Posted on Aug. 30, 2010. Listed in:

Road testing for new global standards designed to measure the greenhouse gas (GHG) emissions of products and supply chains is well underway with over 60 companies having completed the tests. The testing comes as part of the Greenhouse Gas Protocol Initiative, which works with businesses, governments, and environmental groups around the world to build a new generation of credible and effective programs for tackling climate change. 

Developed by the World Resources Institute (WRI) and the World Business Council for Sustainable Development (WBCSD), the two new GHG Protocol standards — the Product Lifecycle Accounting and Reporting Standard and the Scope 3 (Corporate Value Chain) Accounting and Reporting Standard — provide methods to account for emissions associated with individual products across their life-cycles and of corporations across their value chains. 

Road testing began in January this year, with 62 companies from multiple sectors and 17 countries taking part. In June, they submitted written feedback on their usability along with final GHG inventory reports.
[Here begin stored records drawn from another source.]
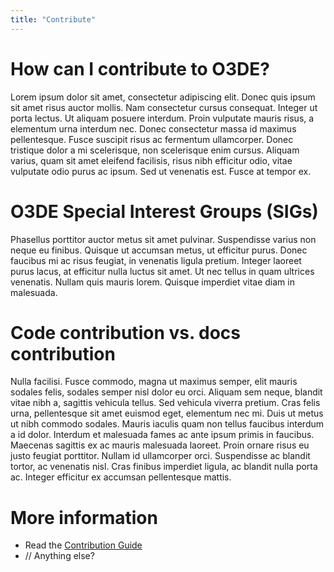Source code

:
 ```yaml
---
title: "Contribute"
---
```



# How can I contribute to O3DE?

Lorem ipsum dolor sit amet, consectetur adipiscing elit. Donec quis ipsum sit amet risus auctor mollis. Nam consectetur cursus consequat. Integer ut porta lectus. Ut aliquam posuere interdum. Proin vulputate mauris risus, a elementum urna interdum nec. Donec consectetur massa id maximus pellentesque. Fusce suscipit risus ac fermentum ullamcorper. Donec tristique dolor a mi scelerisque, non scelerisque enim cursus. Aliquam varius, quam sit amet eleifend facilisis, risus nibh efficitur odio, vitae vulputate odio purus ac ipsum. Sed ut venenatis est. Fusce at tempor ex. 

# O3DE Special Interest Groups (SIGs)

Phasellus porttitor auctor metus sit amet pulvinar. Suspendisse varius non neque eu finibus. Quisque ut accumsan metus, ut efficitur purus. Donec faucibus mi ac risus feugiat, in venenatis ligula pretium. Integer laoreet purus lacus, at efficitur nulla luctus sit amet. Ut nec tellus in quam ultrices venenatis. Nullam quis mauris lorem. Quisque imperdiet vitae diam in malesuada. 

# Code contribution vs. docs contribution

Nulla facilisi. Fusce commodo, magna ut maximus semper, elit mauris sodales felis, sodales semper nisl dolor eu orci. Aliquam sem neque, blandit vitae nibh a, sagittis vehicula tellus. Sed vehicula viverra pretium. Cras felis urna, pellentesque sit amet euismod eget, elementum nec mi. Duis ut metus ut nibh commodo sodales. Mauris iaculis quam non tellus faucibus interdum a id dolor. Interdum et malesuada fames ac ante ipsum primis in faucibus. Maecenas sagittis ex ac mauris malesuada laoreet. Proin ornare risus eu justo feugiat porttitor. Nullam id ullamcorper orci. Suspendisse ac blandit tortor, ac venenatis nisl. Cras finibus imperdiet ligula, ac blandit nulla porta ac. Integer efficitur ex accumsan pellentesque mattis. 

# More information

- Read the [Contribution Guide](/docs/contributing)
- // Anything else?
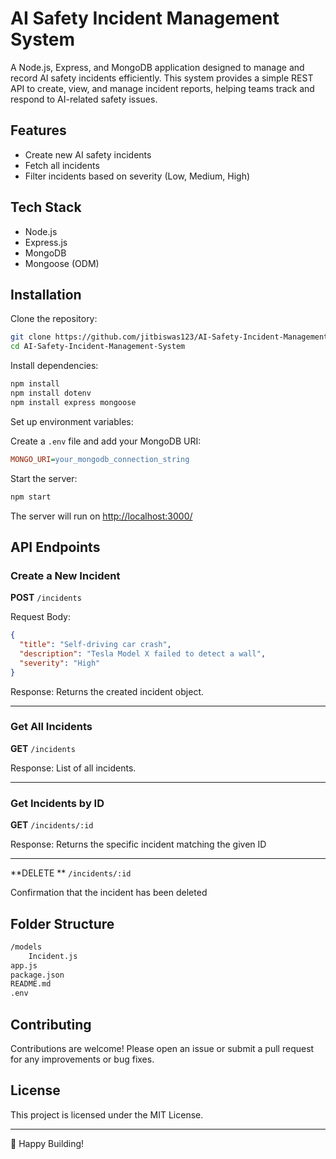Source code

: # AI Safety Incident Management System

A Node.js, Express, and MongoDB application designed to manage and record AI safety incidents efficiently. This system provides a simple REST API to create, view, and manage incident reports, helping teams track and respond to AI-related safety issues.

## Features

- Create new AI safety incidents
- Fetch all incidents
- Filter incidents based on severity (Low, Medium, High)

## Tech Stack

- Node.js
- Express.js
- MongoDB
- Mongoose (ODM)

## Installation

Clone the repository:

```bash
git clone https://github.com/jitbiswas123/AI-Safety-Incident-Management-System.git
cd AI-Safety-Incident-Management-System
```

Install dependencies:

```bash
npm install
npm install dotenv
npm install express mongoose
```

Set up environment variables:

Create a `.env` file and add your MongoDB URI:

```ini
MONGO_URI=your_mongodb_connection_string
```

Start the server:

```bash
npm start
```

The server will run on [http://localhost:3000/](http://localhost:3000/)

## API Endpoints

### Create a New Incident

**POST** `/incidents`

Request Body:

```json
{
  "title": "Self-driving car crash",
  "description": "Tesla Model X failed to detect a wall",
  "severity": "High"
}
```

Response: Returns the created incident object.

---

### Get All Incidents

**GET** `/incidents`

Response: List of all incidents.

---

### Get Incidents by ID

**GET** `/incidents/:id`

Response: Returns the specific incident matching the given ID

---

**DELETE ** `/incidents/:id`

Confirmation that the incident has been deleted

## Folder Structure

```bash
/models
    Incident.js
app.js
package.json
README.md
.env
```

## Contributing

Contributions are welcome! Please open an issue or submit a pull request for any improvements or bug fixes.

## License

This project is licensed under the MIT License.

---

🚀 Happy Building!
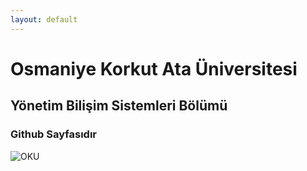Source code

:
 ```yaml
---
layout: default
---
```


# Osmaniye Korkut Ata Üniversitesi

## Yönetim Bilişim Sistemleri Bölümü

### Github Sayfasıdır


![OKU](https://osmaniye.edu.tr/Resource/Images/osmaniye-korkut-ata-universitesi.png)
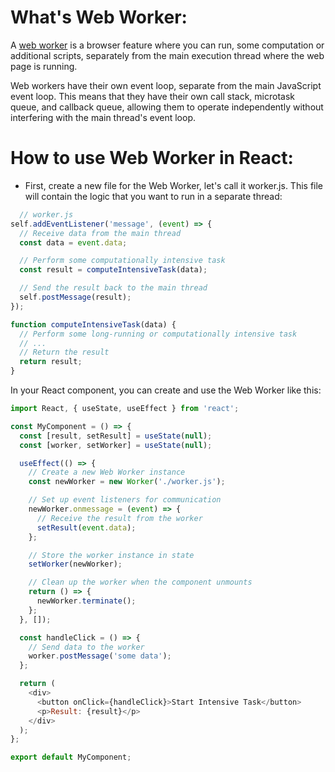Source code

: # What's Web Worker: 
A [web worker](https://developer.mozilla.org/en-US/docs/Web/API/Web_Workers_API/Using_web_workers) is a browser feature where you can run, some computation or additional scripts, separately from the main execution thread where the web page is running.

Web workers have their own event loop, separate from the main JavaScript event loop. This means that they have their own call stack, microtask queue, and callback queue, allowing them to operate independently without interfering with the main thread's event loop.

# How to use Web Worker in React: 

 - First, create a new file for the Web Worker, let's call it worker.js. This file will contain the logic that you want to run in a separate thread:
```javascript
  // worker.js
self.addEventListener('message', (event) => {
  // Receive data from the main thread
  const data = event.data;

  // Perform some computationally intensive task
  const result = computeIntensiveTask(data);

  // Send the result back to the main thread
  self.postMessage(result);
});

function computeIntensiveTask(data) {
  // Perform some long-running or computationally intensive task
  // ...
  // Return the result
  return result;
}

   ```
In your React component, you can create and use the Web Worker like this:

```javascript
import React, { useState, useEffect } from 'react';

const MyComponent = () => {
  const [result, setResult] = useState(null);
  const [worker, setWorker] = useState(null);

  useEffect(() => {
    // Create a new Web Worker instance
    const newWorker = new Worker('./worker.js');

    // Set up event listeners for communication
    newWorker.onmessage = (event) => {
      // Receive the result from the worker
      setResult(event.data);
    };

    // Store the worker instance in state
    setWorker(newWorker);

    // Clean up the worker when the component unmounts
    return () => {
      newWorker.terminate();
    };
  }, []);

  const handleClick = () => {
    // Send data to the worker
    worker.postMessage('some data');
  };

  return (
    <div>
      <button onClick={handleClick}>Start Intensive Task</button>
      <p>Result: {result}</p>
    </div>
  );
};

export default MyComponent;

```
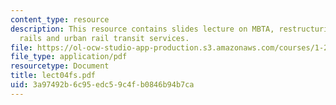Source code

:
 ```yaml
---
content_type: resource
description: This resource contains slides lecture on MBTA, restructuring of commuter
  rails and urban rail transit services.
file: https://ol-ocw-studio-app-production.s3.amazonaws.com/courses/1-259j-transit-management-fall-2006/3a97492b6c95edc59c4fb0846b94b7ca_lect04fs.pdf
file_type: application/pdf
resourcetype: Document
title: lect04fs.pdf
uid: 3a97492b-6c95-edc5-9c4f-b0846b94b7ca
---
```

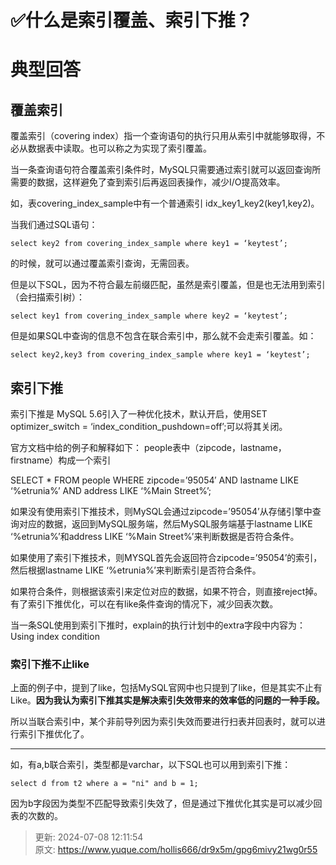 # ✅什么是索引覆盖、索引下推？

# 典型回答
## 覆盖索引


覆盖索引（covering index）指一个查询语句的执行只用从索引中就能够取得，不必从数据表中读取。也可以称之为实现了索引覆盖。 



当一条查询语句符合覆盖索引条件时，MySQL只需要通过索引就可以返回查询所需要的数据，这样避免了查到索引后再返回表操作，减少I/O提高效率。 



如，表covering_index_sample中有一个普通索引 idx_key1_key2(key1,key2)。



当我们通过SQL语句：



`select key2 from covering_index_sample where key1 = ‘keytest’;`



的时候，就可以通过覆盖索引查询，无需回表。



但是以下SQL，因为不符合最左前缀匹配，虽然是索引覆盖，但是也无法用到索引（会扫描索引树）：



`select key1 from covering_index_sample where key2 = ‘keytest’;`



但是如果SQL中查询的信息不包含在联合索引中，那么就不会走索引覆盖。如：



`select key2,key3 from covering_index_sample where key1 = ‘keytest’;`



## 索引下推


索引下推是 MySQL 5.6引入了一种优化技术，默认开启，使用SET optimizer_switch = ‘index_condition_pushdown=off’;可以将其关闭。



官方文档中给的例子和解释如下： people表中（zipcode，lastname，firstname）构成一个索引

SELECT * FROM people WHERE zipcode=’95054′ AND lastname LIKE ‘%etrunia%’ AND address LIKE ‘%Main Street%’;



如果没有使用索引下推技术，则MySQL会通过zipcode=’95054’从存储引擎中查询对应的数据，返回到MySQL服务端，然后MySQL服务端基于lastname LIKE ‘%etrunia%’和address LIKE ‘%Main Street%’来判断数据是否符合条件。 



如果使用了索引下推技术，则MYSQL首先会返回符合zipcode=’95054’的索引，然后根据lastname LIKE ‘%etrunia%’来判断索引是否符合条件。



如果符合条件，则根据该索引来定位对应的数据，如果不符合，则直接reject掉。 有了索引下推优化，可以在有like条件查询的情况下，减少回表次数。



当一条SQL使用到索引下推时，explain的执行计划中的extra字段中内容为：Using index condition





### 索引下推不止like


上面的例子中，提到了like，包括MySQL官网中也只提到了like，但是其实不止有Like。**因为我认为索引下推其实是解决索引失效带来的效率低的问题的一种手段。**

  


所以当联合索引中，某个非前导列因为索引失效而要进行扫表并回表时，就可以进行索引下推优化了。

****

如，有a,b联合索引，类型都是varchar，以下SQL也可以用到索引下推：



```plain
select d from t2 where a = "ni" and b = 1; 
```



因为b字段因为类型不匹配导致索引失效了，但是通过下推优化其实是可以减少回表的次数的。



> 更新: 2024-07-08 12:11:54  
> 原文: <https://www.yuque.com/hollis666/dr9x5m/gpg6mivy21wg0r55>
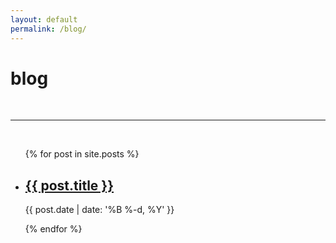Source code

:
 ```yaml
---
layout: default
permalink: /blog/
---
```


<div class="header-bar">
    <h1>blog</h1>
    <br/>
    <hr>
    <br/>
</div>

<ul class="post-list">
    {% for post in site.posts %}
    <li>
        <h2><a class="poem-title" href="{{ post.url | prepend: site.baseurl }}">{{ post.title }}</a></h2>
        <p class="post-meta">{{ post.date | date: '%B %-d, %Y' }}</p>
    </li>
    {% endfor %}
</ul>
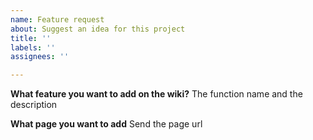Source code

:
 ```yaml
---
name: Feature request
about: Suggest an idea for this project
title: ''
labels: ''
assignees: ''

---
```


**What feature you want to add on the wiki?**
The function name and the description

**What page you want to add**
Send the page url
A summary of the feedback is posted on the GHG Protocol website

“The road testing experience illustrates how developing rules around measurement, reporting, and verification involves complex technical and policy decisions that need real-world feedback to ensure the right balance is achieved between rigor and ease of use while keeping in view the capacity of both experienced and new users,” says Jennifer Morgan, director of WRI’s Climate and Energy Program. “The GHG Protocol approach to develop international standards provides us a model on how we might want to pursue the development of rules on tracking emissions at the country-level as well.” 

The next steps will be to revise the standards based on feedback from the Road Testers as well as the Steering Committee and Technical Working Groups. The revised standards will be released at the end of September for a 30 day public comment period. The text will be finalised at the end of 2010 and the final versions will be published by March next year.